## WORK ITEM
With the string "flag" as the filter, copy each matching line from the records.

Saved entries
■ ■ ■ ■
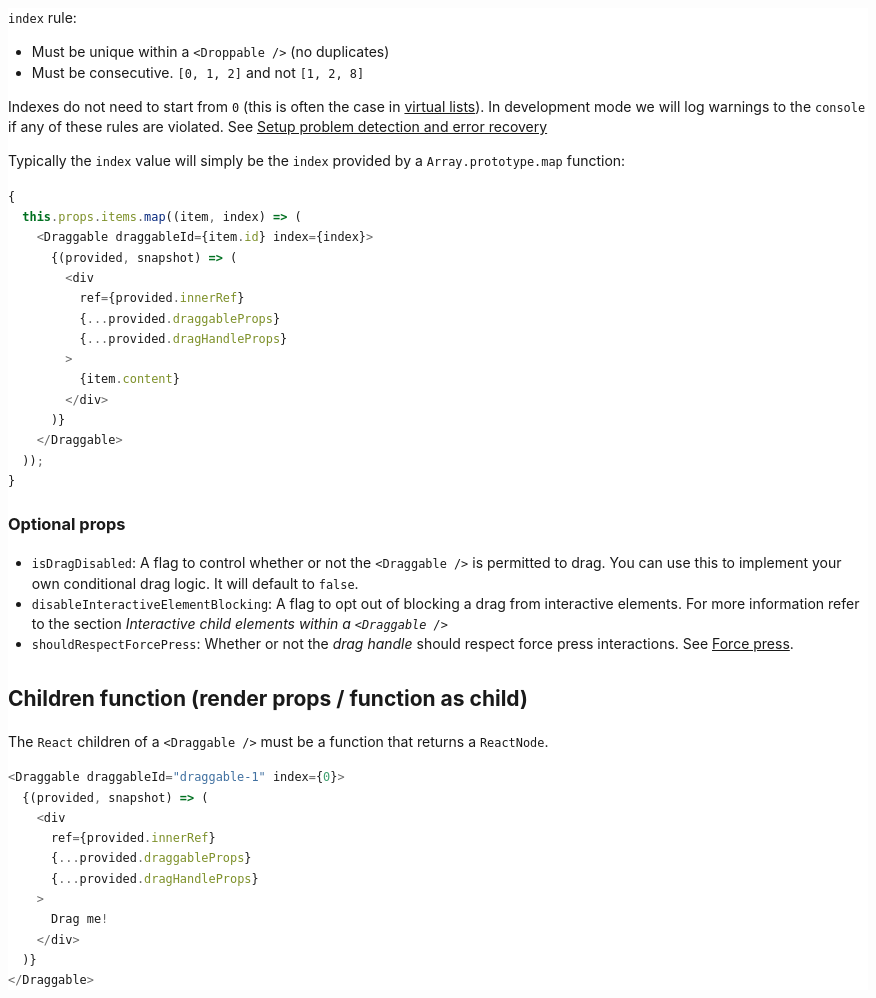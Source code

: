 `index` rule:

- Must be unique within a `<Droppable />` (no duplicates)
- Must be consecutive. `[0, 1, 2]` and not `[1, 2, 8]`

Indexes do not need to start from `0` (this is often the case in [virtual lists](/docs/patterns/virtual-lists.md)). In development mode we will log warnings to the `console` if any of these rules are violated. See [Setup problem detection and error recovery](/docs/guides/setup-problem-detection-and-error-recovery.md)

Typically the `index` value will simply be the `index` provided by a `Array.prototype.map` function:

```js
{
  this.props.items.map((item, index) => (
    <Draggable draggableId={item.id} index={index}>
      {(provided, snapshot) => (
        <div
          ref={provided.innerRef}
          {...provided.draggableProps}
          {...provided.dragHandleProps}
        >
          {item.content}
        </div>
      )}
    </Draggable>
  ));
}
```

### Optional props

- `isDragDisabled`: A flag to control whether or not the `<Draggable />` is permitted to drag. You can use this to implement your own conditional drag logic. It will default to `false`.
- `disableInteractiveElementBlocking`: A flag to opt out of blocking a drag from interactive elements. For more information refer to the section _Interactive child elements within a `<Draggable />`_
- `shouldRespectForcePress`: Whether or not the _drag handle_ should respect force press interactions. See [Force press](#force-press).

## Children function (render props / function as child)

The `React` children of a `<Draggable />` must be a function that returns a `ReactNode`.

```js
<Draggable draggableId="draggable-1" index={0}>
  {(provided, snapshot) => (
    <div
      ref={provided.innerRef}
      {...provided.draggableProps}
      {...provided.dragHandleProps}
    >
      Drag me!
    </div>
  )}
</Draggable>
```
■ ■ ■ ■
## OUTPUT
- `isDragDisabled`: A flag to control whether or not the `<Draggable />` is permitted to drag. You can use this to implement your own conditional drag logic. It will default to `false`.
- `disableInteractiveElementBlocking`: A flag to opt out of blocking a drag from interactive elements. For more information refer to the section _Interactive child elements within a `<Draggable />`_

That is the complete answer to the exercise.